Tech Meeting Minutes 20110512
|Table of contents|
- Durham ticket - is waiting on user resubmitting jobs.
Peter: the user in question is Peter Richardson, who says he doesn't have any problems. Just waiting to close it for completeness.
- Gridwise mostly okay. Some trouble with the usual
non-grid VMware stuff - so frequent that it must be some issue with the install. One VM went to 200% cpu load - logged in to bring it down and up and it resolved. Have made a lot of progress - previously, the VM disks were extremely fragmented and exported over NFS, now local disks and not fragmented. Going to do the same for the Grid VMs, but the load is lower on them (other than the lcg-CE),.
*(no tickets gold star!)
- Andy Washbrook: ECDF systems team busy this week - phase 2 kit has
arrived. Outages planned Wed 8th -> 16th June for install, extended from original plan to include the annual one day power outage. Should be able to run through the downtime mostly (other than the power outage), but needs some proactive preparation. Some configuration changes made this morning, new CE -> BDII, rationalisation of the gridmapdir in anticipation of ARGUS/glexec etc.

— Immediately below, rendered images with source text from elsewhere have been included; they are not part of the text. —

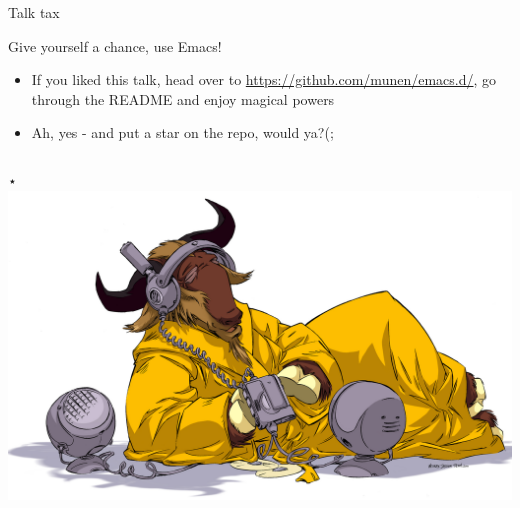\documentclass[bigger]{beamer}
\begin{document}
\begin{frame}[label={sec:org2de4fed}]{Talk tax}
\begin{block}{Give yourself a chance, use Emacs!}
\begin{itemize}
\item If you liked this talk, head over to
\url{https://github.com/munen/emacs.d/}, go through the README and enjoy
magical powers
\item Ah, yes - and put a star on the repo, would ya?(;
\end{itemize}
\end{block}

\begin{columns}
\begin{column}{0.45\columnwidth}
\begin{block}{⋆}
\includegraphics[height=0.35\textheight]{images/gnu_listen_half.jpg}
\end{block}
\end{column}



\end{columns}
\end{frame}
\end{document}
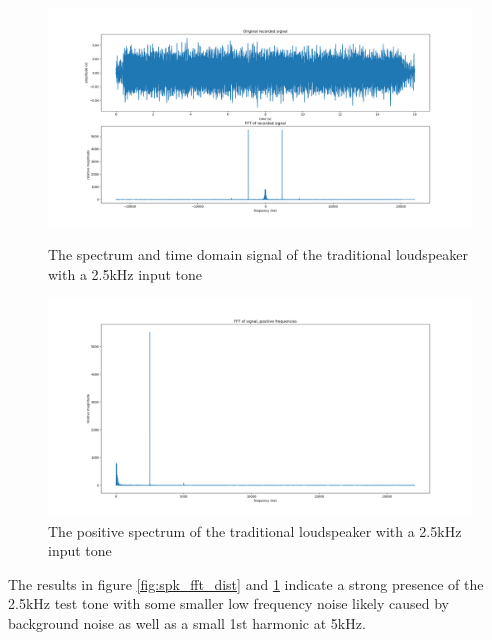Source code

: \begin{figure}[ht!]
    \centering
    \begin{minipage}{0.49\textwidth}
        \centering
        \includegraphics[width=\textwidth]{Figures/Testing/Distortion/Spk_fft_sig.png}
        \caption{The spectrum and time domain signal of the traditional loudspeaker with a 2.5kHz input tone}
        \label{fig:spk_fft_dist}
    \end{minipage}\hfill
    \begin{minipage}{0.49\textwidth}
        \centering
        \includegraphics[width=\textwidth]{Figures/Testing/Distortion/Spk_fft_pos.png}
        \caption{The positive spectrum of the traditional loudspeaker with a 2.5kHz input tone}
        \label{fig:spk_fft_dist_pos}
    \end{minipage}
\end{figure}

The results in figure \ref{fig:spk_fft_dist} and \ref{fig:spk_fft_dist_pos} indicate a strong presence of the 2.5kHz test tone with some smaller low frequency noise likely caused by background noise as well as a small 1st harmonic at 5kHz.

\newpage
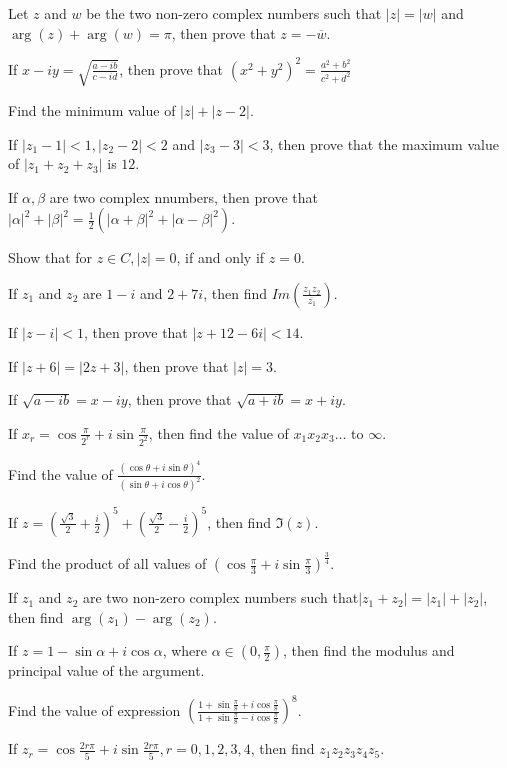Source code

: \item Let $z$ and $w$ be the two non-zero complex numbers such that $|z| = |w|$ and $\arg(z) + \arg(w) = \pi$, then prove that $z =
  -\overline{w}$.
\item If $x - iy = \sqrt{\frac{a - ib}{c - id}}$, then prove that $(x^2 + y^2)^2 = \frac{a^2 + b^2}{c^2 + d^2}$
\item Find the minimum value of $|z| + |z - 2|$.
\item If $|z_1 - 1|< 1, |z_2 - 2| < 2$ and $|z_3 - 3|< 3$, then prove that the maximum value of $|z_1 + z_2 + z_3|$ is $12$.
\item If $\alpha, \beta$ are two complex nnumbers, then prove that $|\alpha|^2 + |\beta|^2 = \frac{1}{2}(|\alpha + \beta|^2 +
  |\alpha - \beta|^2)$.
\item Show that for $z\in C, |z| = 0$, if and only if $z = 0$.
\item If $z_1$ and $z_2$ are $1 - i$ and $2 + 7i$, then find $Im\left(\frac{z_1z_2}{\overline{z_1}}\right)$.
\item If $|z - i|< 1$, then prove that $|z + 12 - 6i| < 14$.
\item If $|z + 6| = |2z + 3|$, then prove that $|z| = 3$.
\item If $\sqrt{a - ib} = x -iy$, then prove that $\sqrt{a + ib} = x + iy$.
\item If $x_r = \cos\frac{\pi}{2^r} + i\sin\frac{\pi}{2^2}$, then find the value of $x_1x_2x_3\ldots$ to $\infty$.
\item Find the value of $\frac{(\cos\theta + i\sin\theta)^4}{(\sin\theta + i\cos\theta)^2}$.
\item If $z = \left(\frac{\sqrt{3}}{2} + \frac{i}{2}\right)^5 + \left(\frac{\sqrt{3}}{2} - \frac{i}{2}\right)^5$, then find
  $\Im(z)$.
\item Find the product of all values of $\left(\cos\frac{\pi}{3} + i\sin\frac{\pi}{3}\right)^{\frac{3}{4}}$.
\item If $z_1$ and $z_2$ are two non-zero complex numbers such that$|z_1 + z_2| = |z_1| + |z_2|$, then find $\arg(z_1) - \arg(z_2)$.
\item If $z = 1 - \sin\alpha + i\cos\alpha$, where $\alpha \in \left(0, \frac{\pi}{2}\right)$, then find the modulus and principal
  value of the argument.
\item Find the value of expression $\left(\frac{1 + \sin\frac{\pi}{8} + i\cos\frac{\pi}{8}}{1 + \sin\frac{\pi}{8} -
  i\cos\frac{\pi}{8}}\right)^8$.
\item If $z_r = \cos\frac{2r\pi}{5} + i\sin\frac{2r\pi}{5}, r = 0, 1, 2, 3, 4$, then find $z_1z_2z_3z_4z_5$.

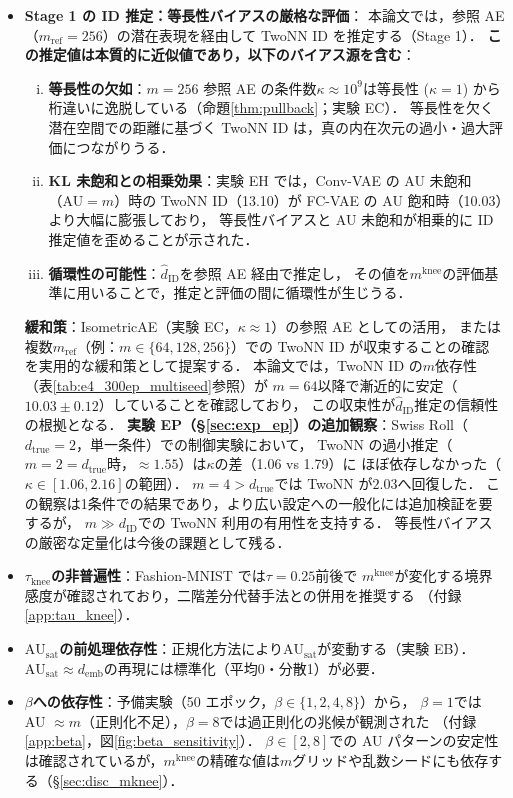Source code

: \documentclass[11pt,a4paper]{jsarticle}
\newcommand{\kap}{\kappa}
\newcommand{\AUsat}{\mathrm{AU}_{\mathrm{sat}}}
\newcommand{\mknee}{m^{\mathrm{knee}}}
\newcommand{\demb}{d_{\mathrm{emb}}}
\begin{document}
\begin{itemize}
  \item \textbf{Stage 1 の ID 推定：等長性バイアスの厳格な評価}：
        本論文では，参照 AE（$m_\mathrm{ref}=256$）の潜在表現を経由して TwoNN ID を推定する（Stage 1）．
        \textbf{この推定値は本質的に近似値であり，以下のバイアス源を含む}：
        \begin{enumerate}[(i)]
          \item \textbf{等長性の欠如}：$m=256$ 参照 AE の条件数$\kap \approx 10^9$は等長性
                ($\kap=1$) から桁違いに逸脱している（命題\ref{thm:pullback}；実験 EC）．
                等長性を欠く潜在空間での距離に基づく TwoNN ID は，真の内在次元の過小・過大評価につながりうる．
          \item \textbf{KL 未飽和との相乗効果}：実験 EH では，Conv-VAE の AU 未飽和（AU$=m$）時の
                TwoNN ID（13.10）が FC-VAE の AU 飽和時（10.03）より大幅に膨張しており，
                等長性バイアスと AU 未飽和が相乗的に ID 推定値を歪めることが示された．
          \item \textbf{循環性の可能性}：$\hat{d}_\mathrm{ID}$を参照 AE 経由で推定し，
                その値を$\mknee$の評価基準に用いることで，推定と評価の間に循環性が生じうる．
        \end{enumerate}
        \textbf{緩和策}：IsometricAE（実験 EC，$\kap \approx 1$）の参照 AE としての活用，
        または複数$m_\mathrm{ref}$（例：$m \in \{64, 128, 256\}$）での TwoNN ID が収束することの確認
        を実用的な緩和策として提案する．
        本論文では，TwoNN ID の$m$依存性（表\ref{tab:e4_300ep_multiseed}参照）が
        $m=64$以降で漸近的に安定（$10.03 \pm 0.12$）していることを確認しており，
        この収束性が$\hat{d}_\mathrm{ID}$推定の信頼性の根拠となる．
        \textbf{実験 EP（§\ref{sec:exp_ep}）の追加観察}：Swiss Roll（$d_\mathrm{true}=2$，単一条件）での制御実験において，
        TwoNN の過小推定（$m=2=d_\mathrm{true}$時，$\approx1.55$）は$\kap$の差（1.06 vs 1.79）に
        ほぼ依存しなかった（$\kap \in [1.06, 2.16]$の範囲）．
        $m=4 > d_\mathrm{true}$では TwoNN が$2.03$へ回復した．
        この観察は1条件での結果であり，より広い設定への一般化には追加検証を要するが，
        $m \gg d_\mathrm{ID}$での TwoNN 利用の有用性を支持する．
        等長性バイアスの厳密な定量化は今後の課題として残る．
  \item \textbf{$\tau_{\mathrm{knee}}$の非普遍性}：Fashion-MNIST では$\tau = 0.25$前後で
        $\mknee$が変化する境界感度が確認されており，二階差分代替手法との併用を推奨する
        （付録\ref{app:tau_knee}）．
  \item \textbf{$\AUsat$の前処理依存性}：正規化方法により$\AUsat$が変動する（実験 EB）．
        $\AUsat \approx \demb$の再現には標準化（平均0・分散1）が必要．
  \item \textbf{$\beta$への依存性}：予備実験（50 エポック，$\beta \in \{1,2,4,8\}$）から，
        $\beta = 1$では AU $\approx m$（正則化不足），$\beta = 8$では過正則化の兆候が観測された
        （付録\ref{app:beta}，図\ref{fig:beta_sensitivity}）．
        $\beta \in [2, 8]$での AU パターンの安定性は確認されているが，$\mknee$の精確な値は$m$グリッドや乱数シードにも依存する（§\ref{sec:disc_mknee}）．
\end{itemize}
\end{document}
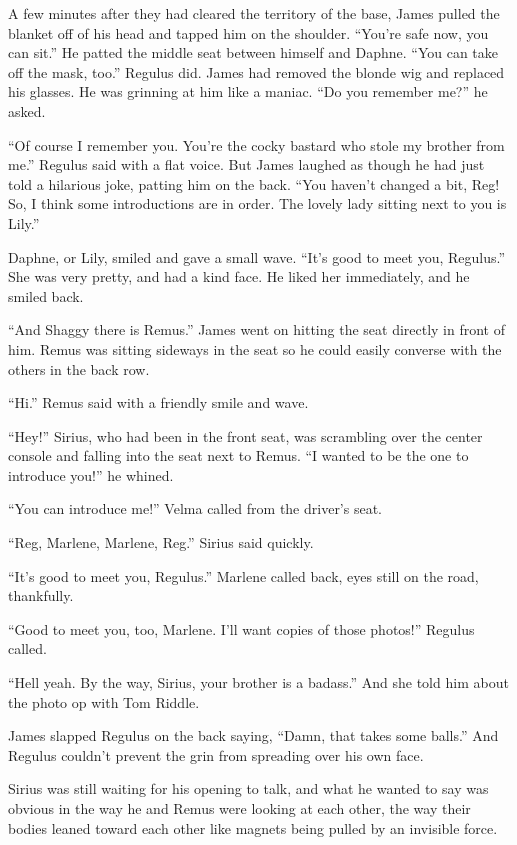 \documentclass[12pt,twoside,openright]{memoir}
\begin{document}
A few minutes after they had cleared the territory of the base, James pulled the blanket off of his head and tapped him on the shoulder. ``You're safe now, you can sit.'' He patted the middle seat between himself and Daphne. ``You can take off the mask, too.'' Regulus did. James had removed the blonde wig and replaced his glasses. He was grinning at him like a maniac. ``Do you remember me?'' he asked.

``Of course I remember you. You're the cocky bastard who stole my brother from me.'' Regulus said with a flat voice. But James laughed as though he had just told a hilarious joke, patting him on the back. ``You haven't changed a bit, Reg! So, I think some introductions are in order. The lovely lady sitting next to you is Lily.'' 

Daphne, or Lily, smiled and gave a small wave. ``It's good to meet you, Regulus.'' She was very pretty, and had a kind face. He liked her immediately, and he smiled back. 

``And Shaggy there is Remus.'' James went on hitting the seat directly in front of him. Remus was sitting sideways in the seat so he could easily converse with the others in the back row. 

``Hi.'' Remus said with a friendly smile and wave. 

``Hey!'' Sirius, who had been in the front seat, was scrambling over the center console and falling into the seat next to Remus. ``I wanted to be the one to introduce you!'' he whined.

``You can introduce me!'' Velma called from the driver's seat.

``Reg, Marlene, Marlene, Reg.'' Sirius said quickly. 

``It's good to meet you, Regulus.'' Marlene called back, eyes still on the road, thankfully. 

``Good to meet you, too, Marlene. I'll want copies of those photos!'' Regulus called. 

``Hell yeah. By the way, Sirius, your brother is a badass.'' And she told him about the photo op with Tom Riddle. 

James slapped Regulus on the back saying, ``Damn, that takes some balls.'' And Regulus couldn't prevent the grin from spreading over his own face. 

Sirius was still waiting for his opening to talk, and what he wanted to say was obvious in the way he and Remus were looking at each other, the way their bodies leaned toward each other like magnets being pulled by an invisible force. 
\end{document}
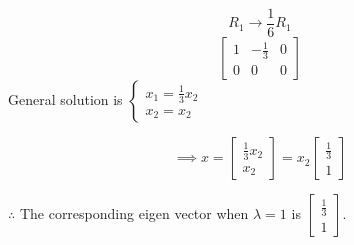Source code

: \documentclass[12pt, a4paper]{article}
\begin{document}
\begin{center}
    \[
        R_1 \rightarrow \frac{1}{6}R_1
    \]
    \[
        \begin{bmatrix}
            1 & -\frac{1}{3} & 0 \\
            0 & 0 & 0
        \end{bmatrix}
    \]
\linebreak
    General solution is $\begin{cases}
        x_1 = \frac{1}{3}x_2 \\
        x_2 = x_2
    \end{cases}$

    \[
        \implies x = \begin{bmatrix}
            \frac{1}{3}x_2 \\
            x_2
        \end{bmatrix} = x_2 \begin{bmatrix}
            \frac{1}{3} \\
            1
        \end{bmatrix}
    \]

    $\therefore$ The corresponding eigen vector when $\lambda = 1$ is $\begin{bmatrix}
        \frac{1}{3} \\
        1
    \end{bmatrix}$.

\end{center}
\end{document}
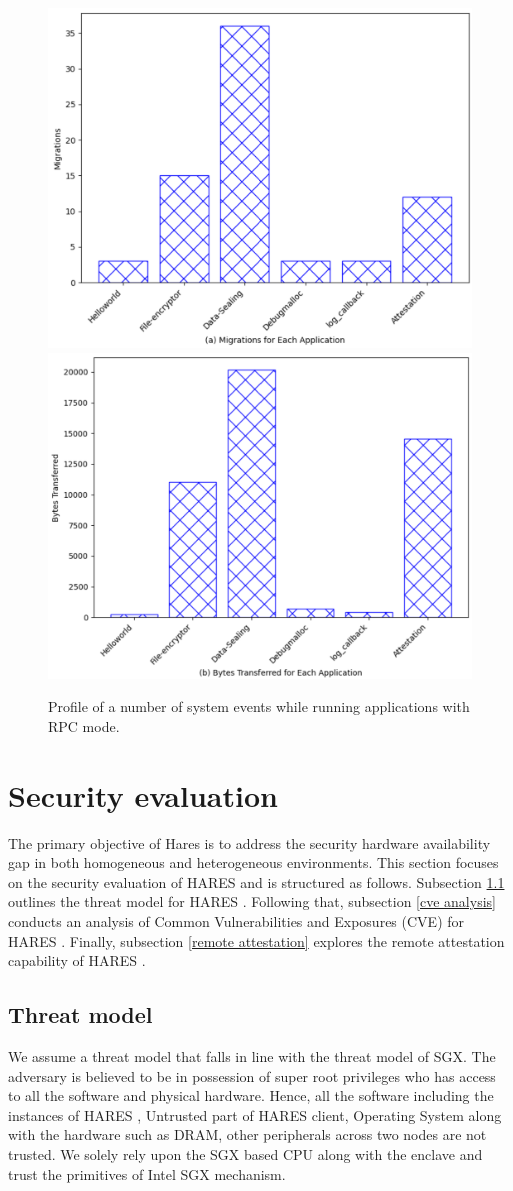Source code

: \documentclass[article, doublespace,nopageskip]{VTthesis} %
\newcommand{\monitor}{HARES }
\begin{document}
    \begin{figure}[htp]
    \centering
    \includegraphics[width=.50\textwidth]{figures/a-migrations_rpc.png}%
    \hfill
    \includegraphics[width=.50\textwidth]{figures/b-bytes_transferred_rpc.png}%
    \caption{Profile of a number of system events while running applications with RPC mode.}
    \label{fig:profile_rpc}
    \end{figure}

    
    \section{Security evaluation} \label{sse:Security evaluation}
    The primary objective of Hares is to address the security hardware availability gap in both homogeneous and heterogeneous environments. This section focuses on the security evaluation of \monitor and is structured as follows. Subsection \ref{ase:threat model} outlines the threat model for \monitor. Following that, subsection \ref{cve analysis} conducts an analysis of Common Vulnerabilities and Exposures (CVE) for \monitor. Finally, subsection \ref{remote attestation} explores the remote attestation capability of \monitor. 
    
    \subsection{Threat model} \label{ase:threat model}
    We assume a threat model that falls in line with the threat model of SGX. The adversary is believed to be in possession of super root privileges who has access to all the software and physical hardware. Hence, all the software including the instances of \monitor, Untrusted part of \monitor client, Operating System along with the hardware such as DRAM, other peripherals across two nodes are not trusted. We solely rely upon the SGX based CPU along with the enclave and trust the primitives of Intel SGX mechanism.
\end{document}

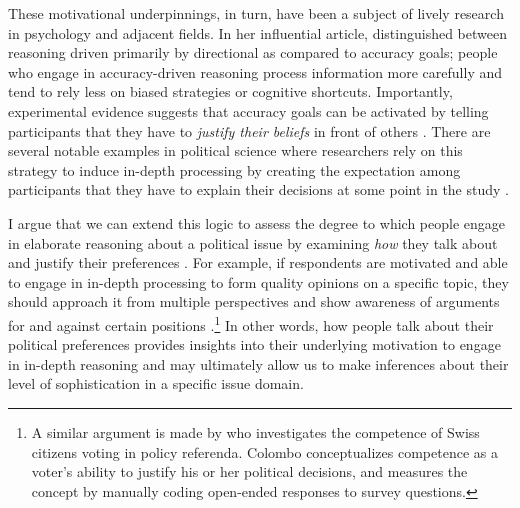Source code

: These motivational underpinnings, in turn, have been a subject of lively research in psychology and adjacent fields. In her influential article, \citet{kunda1990case} distinguished between reasoning driven primarily by directional as compared to accuracy goals; people who engage in accuracy-driven reasoning process information more carefully and tend to rely less on biased strategies or cognitive shortcuts. Importantly, experimental evidence suggests that accuracy goals can be activated by telling participants that they have to \textit{justify their beliefs} in front of others \citep{kunda1990case}. There are several notable examples in political science where researchers rely on this strategy to induce in-depth processing by creating the expectation among participants that they have to explain their decisions at some point in the study \citep[e.g.,][]{tetlock1983accountability,redlawsk2002hot,eveland2004effect,bolsen2014influence}.

I argue that we can extend this logic to assess the degree to which people engage in elaborate reasoning about a political issue by examining \textit{how} they talk about and justify their preferences \citep[see also][]{rosenberg1988structure,rosenberg1988political}. For example, if respondents are motivated and able to engage in in-depth processing to form quality opinions on a specific topic, they should approach it from multiple perspectives and show awareness of arguments for and against certain positions \citep{cappella2002argument}.\footnote{A similar argument is made by \citet{colombo2016justifications} who investigates the competence of Swiss citizens voting in policy referenda. Colombo conceptualizes competence as a voter's ability to justify his or her political decisions, and measures the concept by manually coding open-ended responses to survey questions.} In other words, how people talk about their political preferences provides insights into their underlying motivation to engage in in-depth reasoning and may ultimately allow us to make inferences about their level of sophistication in a specific issue domain.

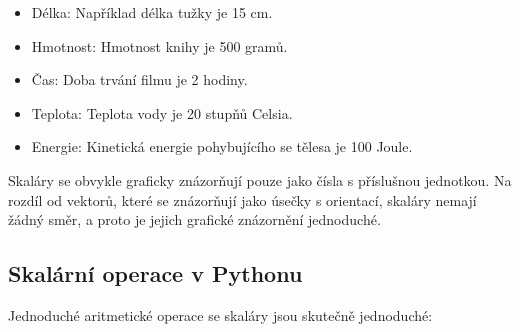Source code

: \documentclass[letterpaper,10pt,english]{jupyterBook}
\begin{document}
\sphinxAtStartPar
{}
\begin{itemize}
\item {} 
\sphinxAtStartPar
Délka: Například délka tužky je 15 cm.

\item {} 
\sphinxAtStartPar
Hmotnost: Hmotnost knihy je 500 gramů.

\item {} 
\sphinxAtStartPar
Čas: Doba trvání filmu je 2 hodiny.

\item {} 
\sphinxAtStartPar
Teplota: Teplota vody je 20 stupňů Celsia.

\item {} 
\sphinxAtStartPar
Energie: Kinetická energie pohybujícího se tělesa je 100 Joule.

\end{itemize}

\sphinxAtStartPar
{}
Skaláry se obvykle graficky znázorňují pouze jako čísla s příslušnou jednotkou. Na rozdíl od vektorů, které se znázorňují jako úsečky s orientací, skaláry nemají žádný směr, a proto je jejich grafické znázornění jednoduché.


\subsection{Skalární operace v Pythonu}
\label{\detokenize{Prednasky/0_2_Skal_xe1ry_a_vektory:skalarni-operace-v-pythonu}}
\sphinxAtStartPar
Jednoduché aritmetické operace se skaláry jsou skutečně jednoduché:
\end{document}

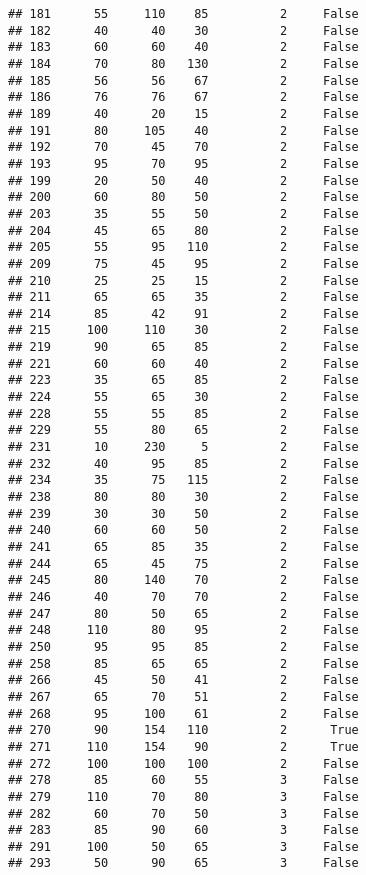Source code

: \documentclass[
]{article}
\begin{document}
\begin{verbatim}
## 181      55     110    85          2     False
## 182      40      40    30          2     False
## 183      60      60    40          2     False
## 184      70      80   130          2     False
## 185      56      56    67          2     False
## 186      76      76    67          2     False
## 189      40      20    15          2     False
## 191      80     105    40          2     False
## 192      70      45    70          2     False
## 193      95      70    95          2     False
## 199      20      50    40          2     False
## 200      60      80    50          2     False
## 203      35      55    50          2     False
## 204      45      65    80          2     False
## 205      55      95   110          2     False
## 209      75      45    95          2     False
## 210      25      25    15          2     False
## 211      65      65    35          2     False
## 214      85      42    91          2     False
## 215     100     110    30          2     False
## 219      90      65    85          2     False
## 221      60      60    40          2     False
## 223      35      65    85          2     False
## 224      55      65    30          2     False
## 228      55      55    85          2     False
## 229      55      80    65          2     False
## 231      10     230     5          2     False
## 232      40      95    85          2     False
## 234      35      75   115          2     False
## 238      80      80    30          2     False
## 239      30      30    50          2     False
## 240      60      60    50          2     False
## 241      65      85    35          2     False
## 244      65      45    75          2     False
## 245      80     140    70          2     False
## 246      40      70    70          2     False
## 247      80      50    65          2     False
## 248     110      80    95          2     False
## 250      95      95    85          2     False
## 258      85      65    65          2     False
## 266      45      50    41          2     False
## 267      65      70    51          2     False
## 268      95     100    61          2     False
## 270      90     154   110          2      True
## 271     110     154    90          2      True
## 272     100     100   100          2     False
## 278      85      60    55          3     False
## 279     110      70    80          3     False
## 282      60      70    50          3     False
## 283      85      90    60          3     False
## 291     100      50    65          3     False
## 293      50      90    65          3     False

\end{verbatim}
\end{document}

- Wahid: currently fighting with Dell over one of our disk servers being
rather unstable from time to time. Dell still insist that must upgrade the firmware before they'll look at other issues, but progressing.
(Mark: when Dell visit next week, we can bring it up with them.)
- (two tickets)
- Power outage on the 29th -> possibly related to the transfer issues
with disk058 not he 5th. On the 141 switch stack, we're getting buffer memory errors, which we think are causing issues with the rest of the network. We're going to take the entire site down, and bring it up in a specific order to see if we can resolve the issue.
- It has been proposed that, in July, there will be more power work done
to resolve the power issues permanently. We have a plan B if our shutdown-and-up does not resolve the issues - we have a source for (borrowed) replacement kit.
- Tickets: issues with svr026, which is on-going and being looked at by Stuart.
- transfer issue ticket which might be resolvable.
- Dell visiting Glasgow on the 19th. Anyone who wants to come is welcome.
Dell are coming to tell us how awesome they are. (Wahid and Andy were at the Lancaster meeting which preceded this. They do buy a good lunch!)
- Peter - has done some on-site tests of the slightly modified bandwidth
tests. On campus and within physics we get nominal 1Gbit. On some machines (not Peter's) there's a network limit. But there seems to be no problem within IPPP/Durham. The next step is to do the wider testing on the WAN (with Brian). The network guys don't want Peter to run any tests on the WAN before exams have finished (which shows confidence!).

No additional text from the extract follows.